#### [EXERCISE]
Up to and including the line holding "Évocation de l'incurie", write out the data exactly from its first line, but not the pictures.

#### [Collected data]
___
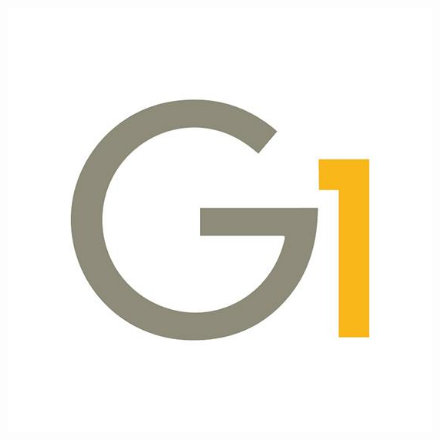 \documentclass[]{beamer}
\begin{document}
\begin{frame}
\begin{itemize}
\begin{columns}
\begin{column}{.4\textwidth}
\begin{figure}
        \includegraphics[width=\columnwidth]{img/g1.jpg}
      \end{figure}
    \end{column}
  \end{columns}
\end{itemize}
\end{frame}
\end{document}
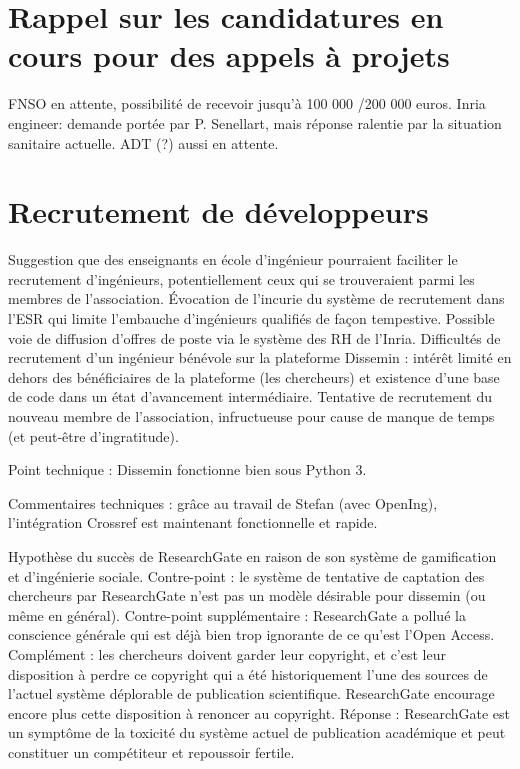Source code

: \documentclass[a4paper]{article}
\begin{document}
\section{Rappel sur les candidatures en cours pour des appels à projets}
FNSO en attente, possibilité de recevoir jusqu'à 100 000  /200 000 euros. 
Inria engineer: demande portée par P. Senellart, mais réponse ralentie par la situation sanitaire actuelle.
ADT (?) aussi en attente. 

\section{Recrutement de développeurs}
Suggestion que des enseignants en école d'ingénieur pourraient faciliter le recrutement d'ingénieurs, potentiellement ceux qui se trouveraient parmi les membres de l'association. 
Évocation de l'incurie du système de recrutement dans l'ESR qui limite l'embauche d'ingénieurs qualifiés de façon tempestive. 
Possible voie de diffusion d'offres de poste via le système des RH de l'Inria.
Difficultés de recrutement d'un ingénieur bénévole sur la plateforme Dissemin : intérêt limité en dehors des bénéficiaires de la plateforme (les chercheurs) et existence d'une base de code dans un état d'avancement intermédiaire.
Tentative de recrutement du nouveau membre de l'association, infructueuse pour cause de manque de temps (et peut-être d'ingratitude).  

Point technique : Dissemin fonctionne bien sous Python 3. 

Commentaires techniques : grâce au travail de Stefan (avec OpenIng), l'intégration Crossref est maintenant fonctionnelle et rapide. 

Hypothèse du succès de ResearchGate en raison de son système de gamification et d'ingénierie sociale. 
Contre-point : le système de tentative de captation des chercheurs par ResearchGate n'est pas un modèle désirable pour dissemin (ou même en général). 
Contre-point supplémentaire : ResearchGate a pollué la conscience générale qui est déjà bien trop ignorante de ce qu'est l'Open Access. 
Complément : les chercheurs doivent garder leur copyright, et c'est leur disposition à perdre ce copyright qui a été historiquement l'une des sources de l'actuel système déplorable de publication scientifique. ResearchGate encourage encore plus cette disposition à renoncer au copyright.
Réponse : ResearchGate est un symptôme de la toxicité du système actuel de publication académique et peut constituer un compétiteur et repoussoir fertile. 
\end{document}
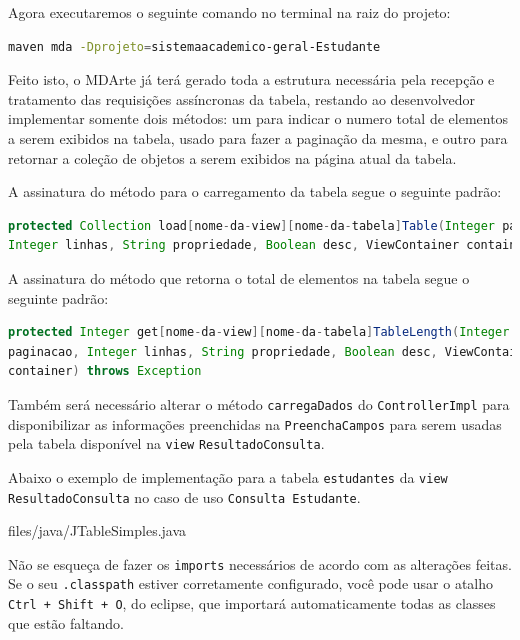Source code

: Agora executaremos o seguinte comando no terminal na raiz do projeto:

\begin{lstlisting}[language=bash, frame=single, breaklines=true]
maven mda -Dprojeto=sistemaacademico-geral-Estudante
\end{lstlisting}

Feito isto, o MDArte já terá gerado toda a estrutura necessária pela recepção e
tratamento das requisições assíncronas da tabela, restando ao desenvolvedor
implementar somente dois métodos: um para indicar o numero total de elementos a
serem exibidos na tabela, usado para fazer a paginação da mesma, e outro para
retornar a coleção de objetos a serem exibidos na página atual da tabela.

A assinatura do método para o carregamento da tabela segue o seguinte padrão:

\begin{lstlisting}[language=java, frame=single, breaklines=true]
protected Collection load[nome-da-view][nome-da-tabela]Table(Integer paginacao,
Integer linhas, String propriedade, Boolean desc, ViewContainer container) 
\end{lstlisting}

A assinatura do método que retorna o total de elementos na tabela segue o
seguinte padrão:

\begin{lstlisting}[language=java, frame=single, breaklines=true]
protected Integer get[nome-da-view][nome-da-tabela]TableLength(Integer
paginacao, Integer linhas, String propriedade, Boolean desc, ViewContainer
container) throws Exception
\end{lstlisting}

Também será necessário alterar o método \texttt{carregaDados} do
\texttt{ControllerImpl} para disponibilizar as informações preenchidas na
\texttt{PreenchaCampos} para serem usadas pela tabela disponível na
\texttt{view} \texttt{ResultadoConsulta}.

Abaixo o exemplo de implementação para a tabela \texttt{estudantes} da
\texttt{view ResultadoConsulta} no caso de uso \texttt{Consulta Estudante}.

 {files/java/JTableSimples.java}

Não se esqueça de fazer os \texttt{imports} necessários de acordo com as
alterações feitas. Se o seu \texttt{.classpath} estiver corretamente
configurado, você pode usar o atalho \texttt{Ctrl + Shift + O}, do eclipse, que
importará automaticamente todas as classes que estão faltando.

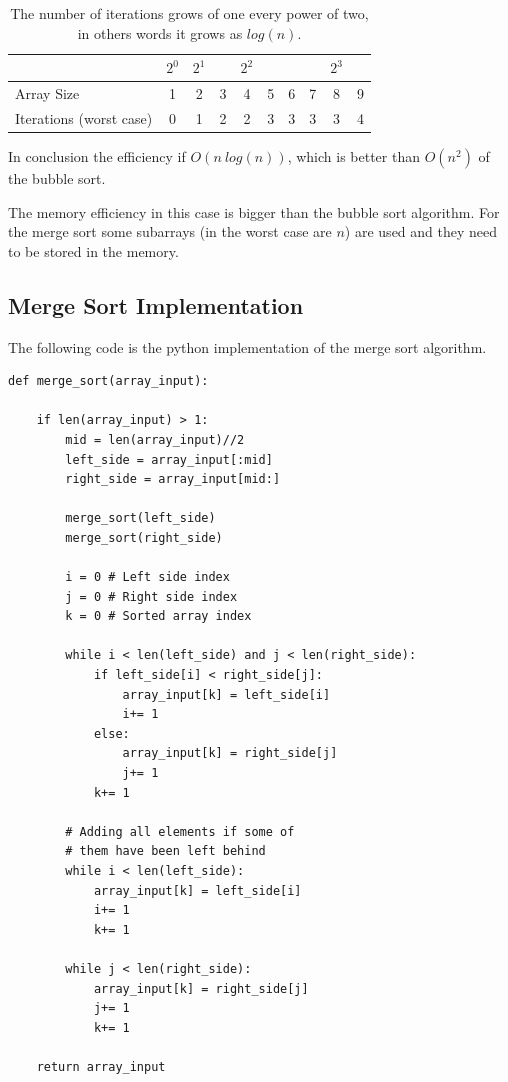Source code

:\begin{table}[H]
\caption[Merge Sort Efficiency.]{The number of iterations grows of one every power of two, in others words it grows as \(log(n)\).}
\label{mergesortefficiency}
\centering
\begin{tabular}{ | l | c | c | c | c | c | c | c | c | c |}
   
    \multicolumn{1}{l}{} & \multicolumn{1}{c}{\(2^{0}\)} & 
    \multicolumn{1}{c}{\(2^{1}\)} & \multicolumn{1}{c}{} &
    \multicolumn{1}{c}{\(2^{2}\)} & \multicolumn{1}{c}{} & 
    \multicolumn{1}{c}{} & \multicolumn{1}{c}{}          & 
    \multicolumn{1}{c}{\(2^{3}\)} & \multicolumn{1}{c}{} \\
    \hline
	Array Size & \cellcolor{LightCyan} 1 & \cellcolor{LightCyan} 2 & 3 & \cellcolor{LightCyan} 4 & 5  & 6 & 7 & \cellcolor{LightCyan} 8 & 9 \\
    \hline
	Iterations (worst case) & \cellcolor{LightCyan} 0 & \cellcolor{LightCyan} 1 & 2 & \cellcolor{LightCyan} 2 & 3 & 3 & 3 & \cellcolor{LightCyan} 3 & 4 \\
	\hline	
\end{tabular}
\end{table}

In conclusion the efficiency if \(O(n \ log(n))\), which is better than \(O(n^{2})\) of the bubble sort. 

The memory efficiency in this case is bigger than the bubble sort algorithm. For the merge sort some subarrays (in the worst case are \(n\)) are used and they need to be stored in the memory.

\subsection{Merge Sort Implementation}
The following code is the python implementation of the merge sort algorithm.
\begin{lstlisting}[firstnumber=1, caption={Merge Sort python implementation.}]
def merge_sort(array_input):
	
	if len(array_input) > 1:
		mid = len(array_input)//2
		left_side = array_input[:mid]
		right_side = array_input[mid:]
		
		merge_sort(left_side)
		merge_sort(right_side)
		
		i = 0 # Left side index
		j = 0 # Right side index
		k = 0 # Sorted array index
		
		while i < len(left_side) and j < len(right_side):
			if left_side[i] < right_side[j]:
				array_input[k] = left_side[i]
				i+= 1
			else:
				array_input[k] = right_side[j]
				j+= 1
			k+= 1
			
		# Adding all elements if some of 
        # them have been left behind 
        while i < len(left_side): 
        	array_input[k] = left_side[i] 
            i+= 1
            k+= 1
            
        while j < len(right_side): 
        	array_input[k] = right_side[j] 
            j+= 1
            k+= 1
			
	return array_input
\end{lstlisting}

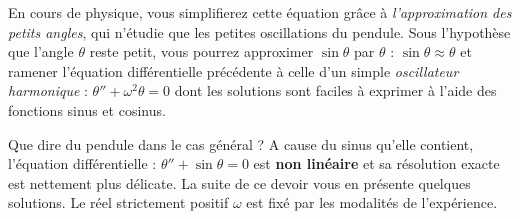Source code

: \documentclass[a4paper,french,bookmarks]{article}
\begin{document}
En cours de physique, vous simplifierez cette équation grâce à \textit{l’approximation des petits angles}, qui n'étudie que les petites oscillations du pendule. Sous l'hypothèse que l'angle $\theta$ reste petit, vous pourrez approximer $\sin \theta$ par $\theta$ : $\sin \theta \approx \theta$ et ramener l'équation différentielle précédente à celle d'un simple \textit{oscillateur harmonique} : $\theta'' + \omega^2\theta = 0$ dont les solutions sont faciles à exprimer à l'aide des fonctions sinus et cosinus.\newline

Que dire du pendule dans le cas général ? A cause du sinus qu'elle contient, l'équation différentielle : $\theta'' + \sin \theta = 0$ est \textbf{non linéaire} et sa résolution exacte est nettement plus délicate. La suite de ce devoir vous en présente quelques solutions. Le réel strictement positif $\omega$ est fixé par les modalités de l'expérience.
\end{document}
___
#### [EXERCISE OUTPUT]
 \documentclass[]{beamer}
\begin{document}
\begin{frame}
\begin{itemize}
\begin{columns}
\begin{column}{.4\textwidth}
\begin{figure}
        \includegraphics[width=\columnwidth]{img/g1.jpg}
      \end{figure}
    \end{column}
  \end{columns}
\end{itemize}
\end{frame}
\end{document}
Source code

: \documentclass[a4paper]{article}
\begin{document}
\section{Rappel sur les candidatures en cours pour des appels à projets}
FNSO en attente, possibilité de recevoir jusqu'à 100 000  /200 000 euros. 
Inria engineer: demande portée par P. Senellart, mais réponse ralentie par la situation sanitaire actuelle.
ADT (?) aussi en attente. 

\section{Recrutement de développeurs}
Suggestion que des enseignants en école d'ingénieur pourraient faciliter le recrutement d'ingénieurs, potentiellement ceux qui se trouveraient parmi les membres de l'association. 
Évocation de l'incurie du système de recrutement dans l'ESR qui limite l'embauche d'ingénieurs qualifiés de façon tempestive. 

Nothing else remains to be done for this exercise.